◆ Directions ◆
Nothing should be left out. Transcribe the entries exactly as written.

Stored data
|---|

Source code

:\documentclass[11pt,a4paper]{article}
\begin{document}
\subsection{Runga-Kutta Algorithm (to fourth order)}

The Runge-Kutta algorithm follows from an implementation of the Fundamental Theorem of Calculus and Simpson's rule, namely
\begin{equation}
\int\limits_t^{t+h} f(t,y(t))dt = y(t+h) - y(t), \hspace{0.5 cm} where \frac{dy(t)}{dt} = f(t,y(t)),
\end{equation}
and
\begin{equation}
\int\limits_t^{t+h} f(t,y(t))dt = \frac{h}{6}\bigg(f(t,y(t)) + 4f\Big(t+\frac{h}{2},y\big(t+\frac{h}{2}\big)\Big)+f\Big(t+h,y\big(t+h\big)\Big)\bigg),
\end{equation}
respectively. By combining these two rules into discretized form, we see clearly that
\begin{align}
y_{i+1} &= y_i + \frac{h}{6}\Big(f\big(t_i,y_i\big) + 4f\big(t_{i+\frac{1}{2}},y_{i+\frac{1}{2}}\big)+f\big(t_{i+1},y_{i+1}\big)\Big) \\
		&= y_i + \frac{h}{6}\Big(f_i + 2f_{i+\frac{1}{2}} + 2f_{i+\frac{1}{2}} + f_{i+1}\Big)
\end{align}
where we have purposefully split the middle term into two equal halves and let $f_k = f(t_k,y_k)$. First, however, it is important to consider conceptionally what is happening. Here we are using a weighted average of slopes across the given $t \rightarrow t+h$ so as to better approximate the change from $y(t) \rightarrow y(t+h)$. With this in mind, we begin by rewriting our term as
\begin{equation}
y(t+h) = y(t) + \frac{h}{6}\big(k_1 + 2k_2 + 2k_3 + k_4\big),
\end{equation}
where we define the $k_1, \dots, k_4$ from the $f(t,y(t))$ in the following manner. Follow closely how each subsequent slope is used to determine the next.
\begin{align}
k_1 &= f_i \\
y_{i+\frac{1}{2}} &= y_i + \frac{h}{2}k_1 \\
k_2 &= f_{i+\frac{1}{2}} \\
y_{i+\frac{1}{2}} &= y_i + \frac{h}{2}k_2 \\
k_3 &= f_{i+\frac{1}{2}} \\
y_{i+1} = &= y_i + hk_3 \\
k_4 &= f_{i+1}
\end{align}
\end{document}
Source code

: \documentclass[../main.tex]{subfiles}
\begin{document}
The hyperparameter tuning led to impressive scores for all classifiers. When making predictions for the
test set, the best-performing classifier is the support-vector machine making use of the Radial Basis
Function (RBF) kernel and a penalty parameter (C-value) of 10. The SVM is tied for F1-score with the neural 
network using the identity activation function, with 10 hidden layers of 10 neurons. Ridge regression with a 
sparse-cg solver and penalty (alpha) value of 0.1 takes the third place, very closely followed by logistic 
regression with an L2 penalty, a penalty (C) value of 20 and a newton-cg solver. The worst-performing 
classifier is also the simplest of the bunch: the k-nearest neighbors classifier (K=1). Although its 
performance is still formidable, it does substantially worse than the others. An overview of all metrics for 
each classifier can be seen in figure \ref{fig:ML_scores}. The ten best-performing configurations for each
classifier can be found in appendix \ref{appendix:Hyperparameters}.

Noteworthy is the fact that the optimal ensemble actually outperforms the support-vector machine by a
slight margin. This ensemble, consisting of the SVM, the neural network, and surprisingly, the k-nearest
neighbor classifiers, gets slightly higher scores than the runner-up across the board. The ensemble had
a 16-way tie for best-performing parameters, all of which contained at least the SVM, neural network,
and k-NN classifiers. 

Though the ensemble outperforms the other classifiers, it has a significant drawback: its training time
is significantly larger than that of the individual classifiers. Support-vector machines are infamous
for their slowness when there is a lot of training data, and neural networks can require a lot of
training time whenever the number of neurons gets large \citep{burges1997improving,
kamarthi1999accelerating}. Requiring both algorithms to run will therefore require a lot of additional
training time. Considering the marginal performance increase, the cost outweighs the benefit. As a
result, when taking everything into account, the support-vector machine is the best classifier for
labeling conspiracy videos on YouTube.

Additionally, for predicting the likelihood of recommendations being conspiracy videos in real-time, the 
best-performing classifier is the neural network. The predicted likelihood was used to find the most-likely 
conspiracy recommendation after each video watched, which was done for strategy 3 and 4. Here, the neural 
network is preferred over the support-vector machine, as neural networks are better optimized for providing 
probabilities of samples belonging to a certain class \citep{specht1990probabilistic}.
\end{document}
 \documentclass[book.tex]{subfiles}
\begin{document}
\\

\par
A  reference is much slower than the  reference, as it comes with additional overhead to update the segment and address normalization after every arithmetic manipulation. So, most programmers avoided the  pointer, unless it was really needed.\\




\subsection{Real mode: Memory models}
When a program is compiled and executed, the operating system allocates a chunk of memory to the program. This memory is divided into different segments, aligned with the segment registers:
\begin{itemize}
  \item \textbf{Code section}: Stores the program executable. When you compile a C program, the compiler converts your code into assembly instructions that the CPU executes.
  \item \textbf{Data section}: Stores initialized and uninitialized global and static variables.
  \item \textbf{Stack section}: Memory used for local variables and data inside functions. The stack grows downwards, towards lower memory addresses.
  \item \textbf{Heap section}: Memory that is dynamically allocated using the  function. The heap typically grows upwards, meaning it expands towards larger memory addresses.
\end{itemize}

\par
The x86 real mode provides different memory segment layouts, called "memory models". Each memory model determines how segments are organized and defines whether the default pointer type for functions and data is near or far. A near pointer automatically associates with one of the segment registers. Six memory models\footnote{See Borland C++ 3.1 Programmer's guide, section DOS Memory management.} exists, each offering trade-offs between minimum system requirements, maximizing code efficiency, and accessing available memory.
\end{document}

|---|

◆ Solution ◆
Source code

:\documentclass[11pt,a4paper]{article}
\begin{document}
\subsection{Runga-Kutta Algorithm (to fourth order)}

The Runge-Kutta algorithm follows from an implementation of the Fundamental Theorem of Calculus and Simpson's rule, namely
\begin{equation}
\int\limits_t^{t+h} f(t,y(t))dt = y(t+h) - y(t), \hspace{0.5 cm} where \frac{dy(t)}{dt} = f(t,y(t)),
\end{equation}
and
\begin{equation}
\int\limits_t^{t+h} f(t,y(t))dt = \frac{h}{6}\bigg(f(t,y(t)) + 4f\Big(t+\frac{h}{2},y\big(t+\frac{h}{2}\big)\Big)+f\Big(t+h,y\big(t+h\big)\Big)\bigg),
\end{equation}
respectively. By combining these two rules into discretized form, we see clearly that
\begin{align}
y_{i+1} &= y_i + \frac{h}{6}\Big(f\big(t_i,y_i\big) + 4f\big(t_{i+\frac{1}{2}},y_{i+\frac{1}{2}}\big)+f\big(t_{i+1},y_{i+1}\big)\Big) \\
		&= y_i + \frac{h}{6}\Big(f_i + 2f_{i+\frac{1}{2}} + 2f_{i+\frac{1}{2}} + f_{i+1}\Big)
\end{align}
where we have purposefully split the middle term into two equal halves and let $f_k = f(t_k,y_k)$. First, however, it is important to consider conceptionally what is happening. Here we are using a weighted average of slopes across the given $t \rightarrow t+h$ so as to better approximate the change from $y(t) \rightarrow y(t+h)$. With this in mind, we begin by rewriting our term as
\begin{equation}
y(t+h) = y(t) + \frac{h}{6}\big(k_1 + 2k_2 + 2k_3 + k_4\big),
\end{equation}
where we define the $k_1, \dots, k_4$ from the $f(t,y(t))$ in the following manner. Follow closely how each subsequent slope is used to determine the next.
\begin{align}
k_1 &= f_i \\
y_{i+\frac{1}{2}} &= y_i + \frac{h}{2}k_1 \\
k_2 &= f_{i+\frac{1}{2}} \\
y_{i+\frac{1}{2}} &= y_i + \frac{h}{2}k_2 \\
k_3 &= f_{i+\frac{1}{2}} \\
y_{i+1} = &= y_i + hk_3 \\
k_4 &= f_{i+1}
\end{align}
\end{document}
Source code

: \documentclass[../main.tex]{subfiles}
\begin{document}
The hyperparameter tuning led to impressive scores for all classifiers. When making predictions for the
test set, the best-performing classifier is the support-vector machine making use of the Radial Basis
Function (RBF) kernel and a penalty parameter (C-value) of 10. The SVM is tied for F1-score with the neural 
network using the identity activation function, with 10 hidden layers of 10 neurons. Ridge regression with a 
sparse-cg solver and penalty (alpha) value of 0.1 takes the third place, very closely followed by logistic 
regression with an L2 penalty, a penalty (C) value of 20 and a newton-cg solver. The worst-performing 
classifier is also the simplest of the bunch: the k-nearest neighbors classifier (K=1). Although its 
performance is still formidable, it does substantially worse than the others. An overview of all metrics for 
each classifier can be seen in figure \ref{fig:ML_scores}. The ten best-performing configurations for each
classifier can be found in appendix \ref{appendix:Hyperparameters}.

Noteworthy is the fact that the optimal ensemble actually outperforms the support-vector machine by a
slight margin. This ensemble, consisting of the SVM, the neural network, and surprisingly, the k-nearest
neighbor classifiers, gets slightly higher scores than the runner-up across the board. The ensemble had
a 16-way tie for best-performing parameters, all of which contained at least the SVM, neural network,
and k-NN classifiers. 

Though the ensemble outperforms the other classifiers, it has a significant drawback: its training time
is significantly larger than that of the individual classifiers. Support-vector machines are infamous
for their slowness when there is a lot of training data, and neural networks can require a lot of
training time whenever the number of neurons gets large \citep{burges1997improving,
kamarthi1999accelerating}. Requiring both algorithms to run will therefore require a lot of additional
training time. Considering the marginal performance increase, the cost outweighs the benefit. As a
result, when taking everything into account, the support-vector machine is the best classifier for
labeling conspiracy videos on YouTube.

Additionally, for predicting the likelihood of recommendations being conspiracy videos in real-time, the 
best-performing classifier is the neural network. The predicted likelihood was used to find the most-likely 
conspiracy recommendation after each video watched, which was done for strategy 3 and 4. Here, the neural 
network is preferred over the support-vector machine, as neural networks are better optimized for providing 
probabilities of samples belonging to a certain class \citep{specht1990probabilistic}.
\end{document}
 \documentclass[book.tex]{subfiles}
\begin{document}
\\

\par
A  reference is much slower than the  reference, as it comes with additional overhead to update the segment and address normalization after every arithmetic manipulation. So, most programmers avoided the  pointer, unless it was really needed.\\




\subsection{Real mode: Memory models}
When a program is compiled and executed, the operating system allocates a chunk of memory to the program. This memory is divided into different segments, aligned with the segment registers:
\begin{itemize}
  \item \textbf{Code section}: Stores the program executable. When you compile a C program, the compiler converts your code into assembly instructions that the CPU executes.
  \item \textbf{Data section}: Stores initialized and uninitialized global and static variables.
  \item \textbf{Stack section}: Memory used for local variables and data inside functions. The stack grows downwards, towards lower memory addresses.
  \item \textbf{Heap section}: Memory that is dynamically allocated using the  function. The heap typically grows upwards, meaning it expands towards larger memory addresses.
\end{itemize}

\par
The x86 real mode provides different memory segment layouts, called "memory models". Each memory model determines how segments are organized and defines whether the default pointer type for functions and data is near or far. A near pointer automatically associates with one of the segment registers. Six memory models\footnote{See Borland C++ 3.1 Programmer's guide, section DOS Memory management.} exists, each offering trade-offs between minimum system requirements, maximizing code efficiency, and accessing available memory.
\end{document}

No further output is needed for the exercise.